In "The Three-Body Problem," Liu Cixin wrote an image that has been cited countless times—the dark forest. Every civilization is a hunter with a gun; whoever exposes themselves first dies first. The forest is not empty—it's that everyone knows turning on a light will attract bullets, so everyone keeps their lights off.

In the spring of 2026, top AI labs entered such a dark forest.

On April 16, Anthropic was the first to release Claude Opus 4.7. On the same day, they made an unusual move—publicly admitting that Opus 4.7's performance was not as good as an unreleased model called Mythos, citing safety concerns.

On April 23, OpenAI posted GPT-5.5 on its official website. On the same day, Anthropic published an incident review report titled "An update on recent Claude Code quality reports" on its official blog, admitting that Claude Code had indeed become dumber over the past month—one releasing a new card, the other admitting a mistake. But this "new king" was almost showing off: we admit Claude has temporarily become dumber—but don’t forget, we still have a Mythos card up our sleeve.
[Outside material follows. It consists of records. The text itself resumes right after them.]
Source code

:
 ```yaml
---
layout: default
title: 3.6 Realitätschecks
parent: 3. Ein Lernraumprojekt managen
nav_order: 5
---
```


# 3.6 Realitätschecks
On April 24, the "mysterious Eastern force" DeepSeek V4 Preview was launched, with Liang Wenfeng's team officially announcing the model's deep integration with Huawei's Ascend 950PR for the first time; but everyone understood—the truly "full-blooded" V4 Pro Max would only be released after the mass production of Ascend 950 super nodes in the second half of the year.

Three companies, three moves. On the surface, they are各自的 product rhythms, but when pieced together, one thing becomes clear:

Each one holds at least one "gun"—a model stronger than the public version, a next-generation architecture not yet released to the public, or a super node of chips not yet widely deployed. But none dare to raise this gun first.

Because in this industry, the cost of "showing first" is far more than just leaking secrets. Showing first means handing your capability上限 to competitors as a reference;意味着率先承担安全审视、监管收紧、舆论压力的全部火力;意味着把自己变成下一轮所有竞对都要瞄准的那个移动靶子. There is no heroism in the forest—everyone who fires first becomes the next target.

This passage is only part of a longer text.